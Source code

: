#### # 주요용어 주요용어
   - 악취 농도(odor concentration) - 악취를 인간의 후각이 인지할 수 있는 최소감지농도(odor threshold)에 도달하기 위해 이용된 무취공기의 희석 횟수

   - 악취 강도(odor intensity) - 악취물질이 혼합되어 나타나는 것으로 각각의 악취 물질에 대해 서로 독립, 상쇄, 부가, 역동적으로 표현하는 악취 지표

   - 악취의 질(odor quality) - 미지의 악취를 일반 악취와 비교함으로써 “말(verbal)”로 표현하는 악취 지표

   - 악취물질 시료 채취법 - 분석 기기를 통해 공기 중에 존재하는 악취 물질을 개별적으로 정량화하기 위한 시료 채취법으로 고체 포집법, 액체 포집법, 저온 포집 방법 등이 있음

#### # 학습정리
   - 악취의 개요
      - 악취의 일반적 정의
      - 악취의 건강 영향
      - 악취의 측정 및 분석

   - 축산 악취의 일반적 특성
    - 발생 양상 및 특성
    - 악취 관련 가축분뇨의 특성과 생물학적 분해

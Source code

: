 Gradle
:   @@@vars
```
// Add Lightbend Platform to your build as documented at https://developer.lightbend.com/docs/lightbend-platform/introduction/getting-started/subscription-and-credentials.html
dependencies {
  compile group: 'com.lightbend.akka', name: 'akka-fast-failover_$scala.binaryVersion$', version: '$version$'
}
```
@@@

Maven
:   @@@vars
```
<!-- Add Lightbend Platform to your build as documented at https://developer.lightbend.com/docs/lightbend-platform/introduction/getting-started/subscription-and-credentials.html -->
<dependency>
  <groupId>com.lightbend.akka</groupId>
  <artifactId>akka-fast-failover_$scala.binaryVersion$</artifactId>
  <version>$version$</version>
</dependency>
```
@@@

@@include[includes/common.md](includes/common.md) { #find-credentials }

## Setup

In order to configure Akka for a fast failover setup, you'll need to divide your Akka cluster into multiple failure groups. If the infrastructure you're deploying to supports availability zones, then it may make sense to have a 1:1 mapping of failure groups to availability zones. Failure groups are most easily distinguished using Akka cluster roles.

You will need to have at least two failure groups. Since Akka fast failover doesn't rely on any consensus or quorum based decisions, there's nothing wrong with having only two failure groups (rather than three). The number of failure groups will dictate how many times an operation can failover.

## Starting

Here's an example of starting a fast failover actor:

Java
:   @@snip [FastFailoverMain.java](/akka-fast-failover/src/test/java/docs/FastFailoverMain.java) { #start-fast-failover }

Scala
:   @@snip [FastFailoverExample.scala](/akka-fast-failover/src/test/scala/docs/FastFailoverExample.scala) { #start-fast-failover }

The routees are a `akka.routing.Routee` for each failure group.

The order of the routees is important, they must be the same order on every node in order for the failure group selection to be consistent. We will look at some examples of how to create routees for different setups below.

§ §

** PROBLEM DETAILS **
Would you set down all the lines above, exactly and in full?

** SOLUTION FOR THIS PROBLEM **
Source code

:#### # 주요용어 주요용어
   - 악취 농도(odor concentration) - 악취를 인간의 후각이 인지할 수 있는 최소감지농도(odor threshold)에 도달하기 위해 이용된 무취공기의 희석 횟수

   - 악취 강도(odor intensity) - 악취물질이 혼합되어 나타나는 것으로 각각의 악취 물질에 대해 서로 독립, 상쇄, 부가, 역동적으로 표현하는 악취 지표

   - 악취의 질(odor quality) - 미지의 악취를 일반 악취와 비교함으로써 “말(verbal)”로 표현하는 악취 지표

   - 악취물질 시료 채취법 - 분석 기기를 통해 공기 중에 존재하는 악취 물질을 개별적으로 정량화하기 위한 시료 채취법으로 고체 포집법, 액체 포집법, 저온 포집 방법 등이 있음

#### # 학습정리
   - 악취의 개요
      - 악취의 일반적 정의
      - 악취의 건강 영향
      - 악취의 측정 및 분석

   - 축산 악취의 일반적 특성
    - 발생 양상 및 특성
    - 악취 관련 가축분뇨의 특성과 생물학적 분해

Source code

: Gradle
:   @@@vars
```
// Add Lightbend Platform to your build as documented at https://developer.lightbend.com/docs/lightbend-platform/introduction/getting-started/subscription-and-credentials.html
dependencies {
  compile group: 'com.lightbend.akka', name: 'akka-fast-failover_$scala.binaryVersion$', version: '$version$'
}
```
@@@

Maven
:   @@@vars
```
<!-- Add Lightbend Platform to your build as documented at https://developer.lightbend.com/docs/lightbend-platform/introduction/getting-started/subscription-and-credentials.html -->
<dependency>
  <groupId>com.lightbend.akka</groupId>
  <artifactId>akka-fast-failover_$scala.binaryVersion$</artifactId>
  <version>$version$</version>
</dependency>
```
@@@

@@include[includes/common.md](includes/common.md) { #find-credentials }

## Setup

In order to configure Akka for a fast failover setup, you'll need to divide your Akka cluster into multiple failure groups. If the infrastructure you're deploying to supports availability zones, then it may make sense to have a 1:1 mapping of failure groups to availability zones. Failure groups are most easily distinguished using Akka cluster roles.

You will need to have at least two failure groups. Since Akka fast failover doesn't rely on any consensus or quorum based decisions, there's nothing wrong with having only two failure groups (rather than three). The number of failure groups will dictate how many times an operation can failover.

## Starting

Here's an example of starting a fast failover actor:

Java
:   @@snip [FastFailoverMain.java](/akka-fast-failover/src/test/java/docs/FastFailoverMain.java) { #start-fast-failover }

Scala
:   @@snip [FastFailoverExample.scala](/akka-fast-failover/src/test/scala/docs/FastFailoverExample.scala) { #start-fast-failover }

The routees are a `akka.routing.Routee` for each failure group.

The order of the routees is important, they must be the same order on every node in order for the failure group selection to be consistent. We will look at some examples of how to create routees for different setups below.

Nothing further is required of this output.